> _Problem_: Among the lines of the entries below, count those containing the word "Static" and answer with the number only.

> _Items listed in a dataset_:
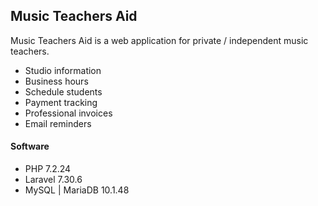 ## Music Teachers Aid

Music Teachers Aid is a web application for private / independent music teachers.
* Studio information
* Business hours
* Schedule students
* Payment tracking
* Professional invoices
* Email reminders

#### Software
* PHP 7.2.24
* Laravel 7.30.6
* MySQL | MariaDB 10.1.48
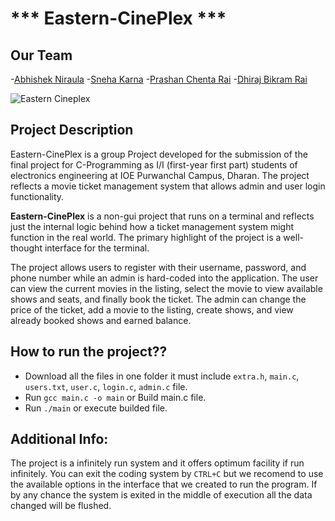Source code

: # *** Eastern-CinePlex ***

## **Our Team** ##
-[Abhishek Niraula](https://github.com/AbhishekNiraula)
-[Sneha Karna](https://github.com/snehaa1278)
-[Prashan Chenta Rai](https://github.com/PrashanRaii)
-[Dhiraj Bikram Rai](https://github.com/hdhirajbrai17)


![Eastern Cineplex](/Pic-Eastern-Cineplex.jpeg)

## **Project Description** ##

Eastern-CinePlex is a group Project developed for the submission of the final project for C-Programming as I/I (first-year first part) students of electronics engineering at IOE Purwanchal Campus, Dharan. The project reflects a movie ticket management system that allows admin and user login functionality.

**Eastern-CinePlex** is a non-gui project that runs on a terminal and reflects just the internal logic behind how a ticket management system might function in the real world. The primary highlight of the project is a well-thought interface for the terminal.

The project allows users to register with their username, password, and phone number while an admin is hard-coded into the application. The user can view the current movies in the listing, select the movie to view available shows and seats, and finally book the ticket. The admin can change the price of the ticket, add a movie to the listing, create shows, and view already booked shows and earned balance.

## How to run the project??
- Download all the files in one folder it must include `extra.h`, `main.c`, `users.txt`, `user.c`, `login.c`, `admin.c` file.
- Run `gcc main.c -o main` or Build main.c file.
- Run `./main` or execute builded file.

## Additional Info:
The project is a infinitely run system and it offers optimum facility if run infinitely. You can exit the coding system by `CTRL+C` but we recomend to use the available options in the interface that we created to run the program. If by any chance the system is exited in the middle of execution all the data changed will be flushed.
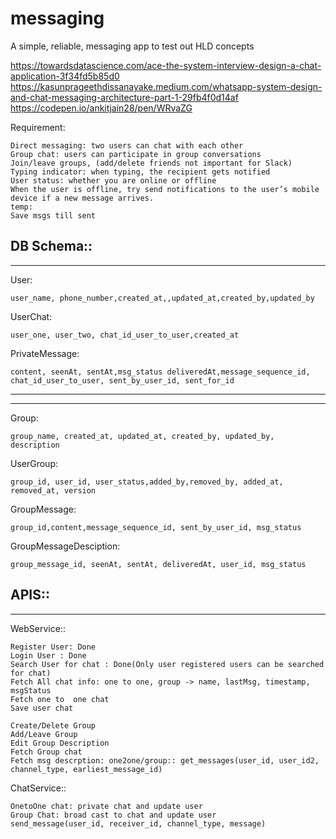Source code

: # messaging
A simple, reliable, messaging app to test out HLD concepts


https://towardsdatascience.com/ace-the-system-interview-design-a-chat-application-3f34fd5b85d0
https://kasunprageethdissanayake.medium.com/whatsapp-system-design-and-chat-messaging-architecture-part-1-29fb4f0d14af
https://codepen.io/ankitjain28/pen/WRvaZG

Requirement:

	Direct messaging: two users can chat with each other
	Group chat: users can participate in group conversations
	Join/leave groups, (add/delete friends not important for Slack)
	Typing indicator: when typing, the recipient gets notified
	User status: whether you are online or offline
	When the user is offline, try send notifications to the user’s mobile device if a new message arrives.
	temp:
	Save msgs till sent

DB Schema::
-----------
-----------

User:
	
 	user_name, phone_number,created_at,,updated_at,created_by,updated_by
UserChat:

	user_one, user_two, chat_id_user_to_user,created_at
PrivateMessage:

	content, seenAt, sentAt,msg_status deliveredAt,message_sequence_id, chat_id_user_to_user, sent_by_user_id, sent_for_id

-----------
-----------

Group:

	group_name, created_at, updated_at, created_by, updated_by, description
UserGroup:

	group_id, user_id, user_status,added_by,removed_by, added_at, removed_at, version
GroupMessage:

	group_id,content,message_sequence_id, sent_by_user_id, msg_status
GroupMessageDesciption:

	group_message_id, seenAt, sentAt, deliveredAt, user_id, msg_status

APIS::
-----------
-----------
WebService::

	Register User: Done
	Login User : Done
	Search User for chat : Done(Only user registered users can be searched for chat)
	Fetch All chat info: one to one, group -> name, lastMsg, timestamp, msgStatus
	Fetch one to  one chat
	Save user chat

	Create/Delete Group
	Add/Leave Group
	Edit Group Description
	Fetch Group chat
	Fetch msg descrption: one2one/group:: get_messages(user_id, user_id2, channel_type, earliest_message_id)

ChatService::

	OnetoOne chat: private chat and update user
	Group Chat: broad cast to chat and update user
	send_message(user_id, receiver_id, channel_type, message)

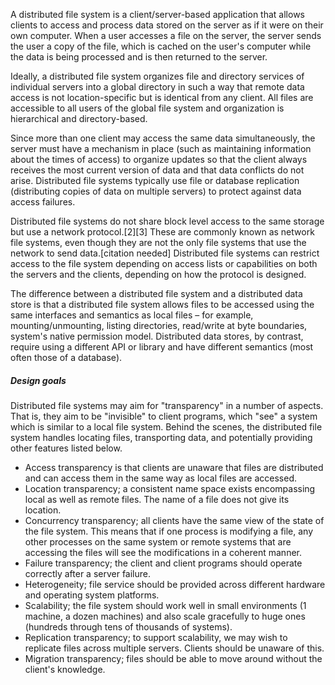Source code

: A distributed file system is a client/server-based application that allows clients to access and process data stored on the server as if it were on their own computer. When a user accesses a file on the server, the server sends the user a copy of the file, which is cached on the user's computer while the data is being processed and is then returned to the server.

Ideally, a distributed file system organizes file and directory services of individual servers into a global directory in such a way that remote data access is not location-specific but is identical from any client. All files are accessible to all users of the global file system and organization is hierarchical and directory-based.

Since more than one client may access the same data simultaneously, the server must have a mechanism in place (such as maintaining information about the times of access) to organize updates so that the client always receives the most current version of data and that data conflicts do not arise. Distributed file systems typically use file or database replication (distributing copies of data on multiple servers) to protect against data access failures.

Distributed file systems do not share block level access to the same storage but use a network protocol.[2][3] These are commonly known as network file systems, even though they are not the only file systems that use the network to send data.[citation needed] Distributed file systems can restrict access to the file system depending on access lists or capabilities on both the servers and the clients, depending on how the protocol is designed.

The difference between a distributed file system and a distributed data store is that a distributed file system allows files to be accessed using the same interfaces and semantics as local files – for example, mounting/unmounting, listing directories, read/write at byte boundaries, system's native permission model. Distributed data stores, by contrast, require using a different API or library and have different semantics (most often those of a database).

##### Design goals

Distributed file systems may aim for "transparency" in a number of aspects. That is, they aim to be "invisible" to client programs, which "see" a system which is similar to a local file system. Behind the scenes, the distributed file system handles locating files, transporting data, and potentially providing other features listed below.
* Access transparency is that clients are unaware that files are distributed and can access them in the same way as local files are accessed.
* Location transparency; a consistent name space exists encompassing local as well as remote files. The name of a file does not give its location.
* Concurrency transparency; all clients have the same view of the state of the file system. This means that if one process is modifying a file, any other processes on the same system or remote systems that are accessing the files will see the modifications in a coherent manner.
* Failure transparency; the client and client programs should operate correctly after a server failure.
* Heterogeneity; file service should be provided across different hardware and operating system platforms.
* Scalability; the file system should work well in small environments (1 machine, a dozen machines) and also scale gracefully to huge ones (hundreds through tens of thousands of systems).
* Replication transparency; to support scalability, we may wish to replicate files across multiple servers. Clients should be unaware of this.
* Migration transparency; files should be able to move around without the client's knowledge.
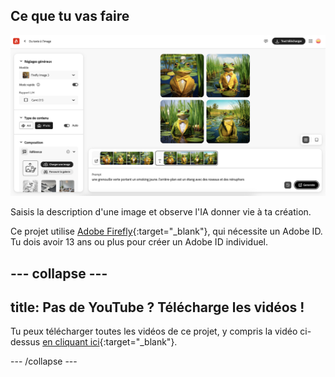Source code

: ## Ce que tu vas faire

![Quatre images différentes générées par l'IA d'une grenouille portant un smoking. L'arrière-plan est un étang avec des nénuphars.](images/whatyouwillmake.png)

Saisis la description d'une image et observe l'IA donner vie à ta création.

Ce projet utilise [Adobe Firefly](https://firefly.adobe.com/){:target="_blank"}, qui nécessite un Adobe ID. Tu dois avoir 13 ans ou plus pour créer un Adobe ID individuel.

--- collapse ---
---
title: Pas de YouTube ? Télécharge les vidéos !
---

Tu peux télécharger toutes les vidéos de ce projet, y compris la vidéo ci-dessus [en cliquant ici](https://rpf.io/p/fr-FR/ai-image-go){:target="_blank"}.

--- /collapse ---
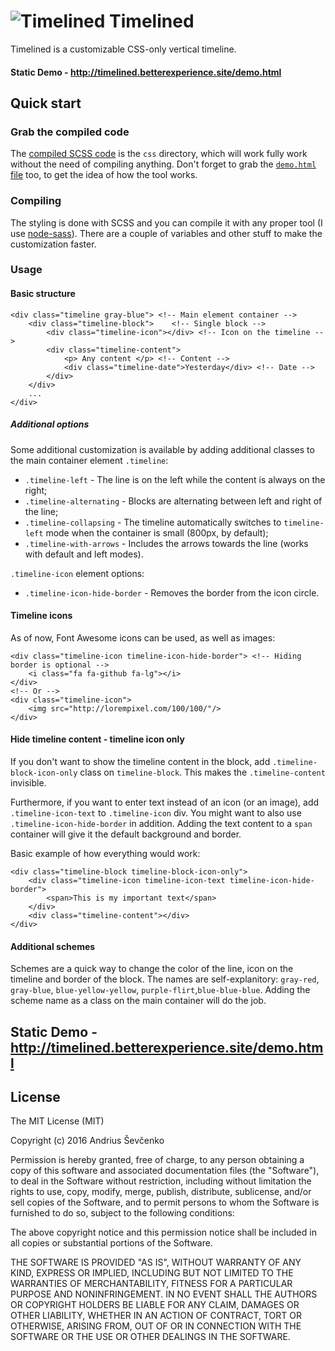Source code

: # ![Timelined](http://i.imgur.com/DQWLvYk.png) Timelined
Timelined is a customizable CSS-only vertical timeline.

#### Static Demo - http://timelined.betterexperience.site/demo.html

## Quick start

### Grab the compiled code
The [compiled SCSS code](https://github.com/andriussev/timelined/raw/master/css/timeline.min.css) is the `css` directory, which will work fully work without the need of compiling anything. Don't forget to grab the [`demo.html` file](https://github.com/andriussev/timelined/raw/master/demo.html) too, to get the idea of how the tool works.

### Compiling
The styling is done with SCSS and you can compile it with any proper tool (I use [node-sass](https://github.com/sass/node-sass)). There are a couple of variables and other stuff to make the customization faster.

### Usage

#### Basic structure

	<div class="timeline gray-blue"> <!-- Main element container -->
		<div class="timeline-block">	<!-- Single block -->
			<div class="timeline-icon"></div> <!-- Icon on the timeline -->
			<div class="timeline-content"> 
				<p> Any content </p> <!-- Content -->
				<div class="timeline-date">Yesterday</div> <!-- Date -->
			</div>
		</div>
		...
	</div>

##### Additional options
Some additional customization is available by adding additional classes to the main container element `.timeline`:

* `.timeline-left` - The line is on the left while the content is always on the right;
* `.timeline-alternating` - Blocks are alternating between left and right of the line;
* `.timeline-collapsing` - The timeline automatically switches to `timeline-left` mode when the container is small (800px, by default);
* `.timeline-with-arrows` - Includes the arrows towards the line (works with default and left modes).

`.timeline-icon` element options:

* `.timeline-icon-hide-border` - Removes the border from the icon circle.

#### Timeline icons
As of now, Font Awesome icons can be used, as well as images:
	
	<div class="timeline-icon timeline-icon-hide-border"> <!-- Hiding border is optional -->
		<i class="fa fa-github fa-lg"></i>
	</div>
	<!-- Or -->
	<div class="timeline-icon">
		<img src="http://lorempixel.com/100/100/"/>
	</div>
#### Hide timeline content - timeline icon only
If you don't want to show the timeline content in the block, add `.timeline-block-icon-only` class on `timeline-block`. This makes the `.timeline-content` invisible.

Furthermore, if you want to enter text instead of an icon (or an image), add `.timeline-icon-text` to `.timeline-icon` div. You might want to also use `.timeline-icon-hide-border` in addition.
Adding the text content to a `span` container will give it the default background and border.

Basic example of how everything would work:

	<div class="timeline-block timeline-block-icon-only">
		<div class="timeline-icon timeline-icon-text timeline-icon-hide-border">
			<span>This is my important text</span>
		</div>
		<div class="timeline-content"></div>
	</div>



#### Additional schemes

Schemes are a quick way to change the color of the line, icon on the timeline and  border of the block. The names are self-explanitory: `gray-red`, `gray-blue`, `blue-yellow-yellow`, `purple-flirt`,`blue-blue-blue`.
Adding the scheme name as a class on the main container will do the job.

## Static Demo - http://timelined.betterexperience.site/demo.html

## License
The MIT License (MIT)

Copyright (c) 2016 Andrius Ševčenko

Permission is hereby granted, free of charge, to any person obtaining a copy of this software and associated documentation files (the "Software"), to deal in the Software without restriction, including without limitation the rights to use, copy, modify, merge, publish, distribute, sublicense, and/or sell copies of the Software, and to permit persons to whom the Software is furnished to do so, subject to the following conditions:

The above copyright notice and this permission notice shall be included in all copies or substantial portions of the Software.

THE SOFTWARE IS PROVIDED "AS IS", WITHOUT WARRANTY OF ANY KIND, EXPRESS OR IMPLIED, INCLUDING BUT NOT LIMITED TO THE WARRANTIES OF MERCHANTABILITY, FITNESS FOR A PARTICULAR PURPOSE AND NONINFRINGEMENT. IN NO EVENT SHALL THE AUTHORS OR COPYRIGHT HOLDERS BE LIABLE FOR ANY CLAIM, DAMAGES OR OTHER LIABILITY, WHETHER IN AN ACTION OF CONTRACT, TORT OR OTHERWISE, ARISING FROM, OUT OF OR IN CONNECTION WITH THE SOFTWARE OR THE USE OR OTHER DEALINGS IN THE SOFTWARE.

> _Written answer_: 2